Goodall quickly came to understand that chimpanzees had personalities and could use tools, conclusions that flew in the face of science at that time.
“We are part of the animal kingdom,” she said of humans. “We are not separated from it.”
The Jane Goodall Institute for Wildlife Research, Education, and Conservation works to protect the chimpanzees of Gombe National Park whom she has made famous. The institute also has introduced new farming techniques, micro-lending programs, family planning, and HIV/AIDS education to people in Tanzania and other parts of Africa.
In 1991 Goodall started Roots and Shoots, a humanitarian and environmental program for young people, with just 12 students in Tanzania. Today, groups in 126 countries commit to service projects that help people, other animals, and the environment. Before her town hall meeting, Goodall met with Roots and Shoots participants from the Washington area, including two AU students, at SIS.

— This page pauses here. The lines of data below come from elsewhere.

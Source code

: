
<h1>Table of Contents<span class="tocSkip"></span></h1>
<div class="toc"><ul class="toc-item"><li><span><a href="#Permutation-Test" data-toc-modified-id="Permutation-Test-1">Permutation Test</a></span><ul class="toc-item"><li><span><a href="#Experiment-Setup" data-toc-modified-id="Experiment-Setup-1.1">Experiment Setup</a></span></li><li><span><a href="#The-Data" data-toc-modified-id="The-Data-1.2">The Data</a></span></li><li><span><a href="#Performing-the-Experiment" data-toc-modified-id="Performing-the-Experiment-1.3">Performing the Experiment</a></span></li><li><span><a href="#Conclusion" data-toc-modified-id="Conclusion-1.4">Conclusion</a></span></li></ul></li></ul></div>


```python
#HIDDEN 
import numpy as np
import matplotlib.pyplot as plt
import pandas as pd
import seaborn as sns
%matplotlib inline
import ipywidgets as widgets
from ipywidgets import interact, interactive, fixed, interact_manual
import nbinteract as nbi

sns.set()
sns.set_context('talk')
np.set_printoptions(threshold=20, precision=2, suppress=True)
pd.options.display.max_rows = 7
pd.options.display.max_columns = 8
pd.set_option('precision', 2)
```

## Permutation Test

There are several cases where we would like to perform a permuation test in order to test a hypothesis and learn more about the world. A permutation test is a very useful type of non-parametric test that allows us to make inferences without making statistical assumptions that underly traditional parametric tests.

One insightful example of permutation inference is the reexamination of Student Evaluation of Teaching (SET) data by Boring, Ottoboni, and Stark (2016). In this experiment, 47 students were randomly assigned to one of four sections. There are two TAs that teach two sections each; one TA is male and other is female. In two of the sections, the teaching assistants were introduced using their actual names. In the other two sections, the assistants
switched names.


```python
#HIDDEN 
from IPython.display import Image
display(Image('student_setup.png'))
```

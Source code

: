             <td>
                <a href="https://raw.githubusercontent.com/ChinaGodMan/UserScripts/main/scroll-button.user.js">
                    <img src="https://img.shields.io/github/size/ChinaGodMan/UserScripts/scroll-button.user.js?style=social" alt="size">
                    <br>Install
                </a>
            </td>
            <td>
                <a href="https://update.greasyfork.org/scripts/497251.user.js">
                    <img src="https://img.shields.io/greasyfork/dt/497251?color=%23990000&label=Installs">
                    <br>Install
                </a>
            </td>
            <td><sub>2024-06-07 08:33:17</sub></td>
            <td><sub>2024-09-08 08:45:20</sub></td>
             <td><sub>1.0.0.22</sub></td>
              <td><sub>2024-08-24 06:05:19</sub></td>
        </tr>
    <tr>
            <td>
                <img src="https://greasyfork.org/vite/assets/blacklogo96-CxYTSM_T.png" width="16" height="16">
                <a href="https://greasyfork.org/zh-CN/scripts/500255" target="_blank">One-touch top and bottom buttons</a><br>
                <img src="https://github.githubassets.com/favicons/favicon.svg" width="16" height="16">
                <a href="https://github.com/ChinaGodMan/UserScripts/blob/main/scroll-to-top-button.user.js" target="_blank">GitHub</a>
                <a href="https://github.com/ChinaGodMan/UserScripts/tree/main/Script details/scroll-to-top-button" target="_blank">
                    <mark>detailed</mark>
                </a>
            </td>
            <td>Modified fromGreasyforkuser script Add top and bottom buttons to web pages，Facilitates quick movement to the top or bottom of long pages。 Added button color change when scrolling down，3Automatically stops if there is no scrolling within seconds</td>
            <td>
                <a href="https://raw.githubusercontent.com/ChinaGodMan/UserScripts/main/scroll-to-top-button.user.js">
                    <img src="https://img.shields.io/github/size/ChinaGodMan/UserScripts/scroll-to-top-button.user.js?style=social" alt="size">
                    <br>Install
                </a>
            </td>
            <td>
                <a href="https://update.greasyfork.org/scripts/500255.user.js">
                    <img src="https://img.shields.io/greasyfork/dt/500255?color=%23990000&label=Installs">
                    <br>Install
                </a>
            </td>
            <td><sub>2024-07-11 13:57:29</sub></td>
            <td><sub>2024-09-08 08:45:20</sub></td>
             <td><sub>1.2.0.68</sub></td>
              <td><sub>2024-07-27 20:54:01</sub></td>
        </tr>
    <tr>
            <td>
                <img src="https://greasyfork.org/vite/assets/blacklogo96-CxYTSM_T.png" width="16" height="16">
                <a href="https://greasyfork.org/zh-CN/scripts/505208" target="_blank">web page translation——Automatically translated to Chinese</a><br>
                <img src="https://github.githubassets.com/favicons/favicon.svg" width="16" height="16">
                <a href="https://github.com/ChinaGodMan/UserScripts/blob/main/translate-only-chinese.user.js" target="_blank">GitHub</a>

“I don’t think there’s a next Jane Goodall,” she said in response to one of the afternoon’s final questions. “But I think of all the wonderful young people in our Roots and Shoots Program. They’re all carrying the torch already.”
“Jane Goodall’s Town Hall Meeting: A Conversation on Peace,” was cohosted by AU’s School of International Service Global Environmental Politics Program, the United Nations Association of Washington, D.C., and WTOP radio.